FAQ and troubleshooting for Hologres monitoring metrics - Hologres

This page covers common questions about Hologres monitoring metrics, including high CPU usage, memory pressure, slow queries, and write performance.

How do I view and kill connections when the number of connections is too high?

Connections include all SQL connections in an instance — active and idle — from Java Database Connectivity (JDBC) or PSQL. If you see either of the following errors, the instance has reached its connection limit:

FATAL: sorry, too many clients already connection limit exceeded for superusers
FATAL: remaining connection slots are reserved for non-replication superuser connections

View current connections in HoloWeb or using SQL. For details, see Manage connections. Then use a superuser account to kill unexpected or idle connections.

What do I do if query latency is too high?

Start by identifying the slow SQL statements in the slow query log. For details, see Get and analyze slow query logs. Then address the issue based on your situation:

Low queries per second (QPS) but complex SQL: Optimize the SQL statements and set appropriate indexes. See Best practices: internal table performance tuning and Accelerate MaxCompute queries.
High QPS: If the SQL is already optimized but you need higher QPS and lower latency, scale up the instance. See Instances page overview.

Write operations affecting query performance: Perform write operations during off-peak query hours, or reduce write concurrency. For MaxCompute foreign tables, use the following parameters to reduce concurrency:

-- Limit MaxCompute execution concurrency. Default: 128. A lower value prevents one query from affecting others.
SET hg_experimental_foreign_table_executor_max_dop = 32;

-- Reduce the batch size for each read from a MaxCompute table. Default: 8192.
SET hg_experimental_query_batch_size = 1024;

-- Read ORC files directly.
SET hg_experimental_enable_access_odps_orc_via_holo = on;

-- Increase the split size for large MaxCompute tables to reduce the number of concurrent tasks. Default: 64 MB.
SET hg_experimental_foreign_table_split_size = 512MB;

What causes high memory usage and how do I resolve it?

Hologres uses a memory reservation model: even with no active queries, metadata, indexes, and data caches are loaded into memory to speed up retrieval. Memory usage of around 30%–40% is normal when no queries are running.

When memory usage steadily climbs toward 80%, it usually means one of two things:

Growing data volume: The number of tables and total data has far exceeded the current compute resources. Memory usage scales with the amount of metadata and indexes.
Over-indexed tables: Tables with many columns, most of which are TEXT columns, and excessive bitmap or dictionary indexes consume disproportionate memory.

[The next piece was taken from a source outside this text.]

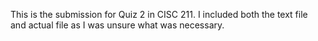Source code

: This is the submission for Quiz 2 in CISC 211. I included both the text file and actual file as I was unsure what was necessary.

Sustained memory usage near 80% can cause stability issues — errors like SERVER_INTERNAL_ERROR, ERPC_ERROR_CONNECTION_CLOSED, or Total memory used by all existing queries exceeded memory limitation — and performance degradation, such as a reduced cache hit rate and higher query latency.

To resolve this:

Delete unused data to release memory occupied by metadata.
Remove unnecessary indexes: If bitmap or dictionary indexes are not used in your workload, remove them using ALTER TABLE. Analyze your business requirements before removing any indexes.
Upgrade compute and storage resources:
- General scenarios: 1 compute unit (CU) — 1 vCPU + 4 GB memory — supports 50–100 GB of data storage.
- Low-latency serving: For best performance, hot data should fit in the memory cache. The cache occupies 30% of total memory, so a 1 CU instance provides 1.3 GB for the data cache. For 100 GB of hot data, you need at least 320 GB of memory (96 CUs or more).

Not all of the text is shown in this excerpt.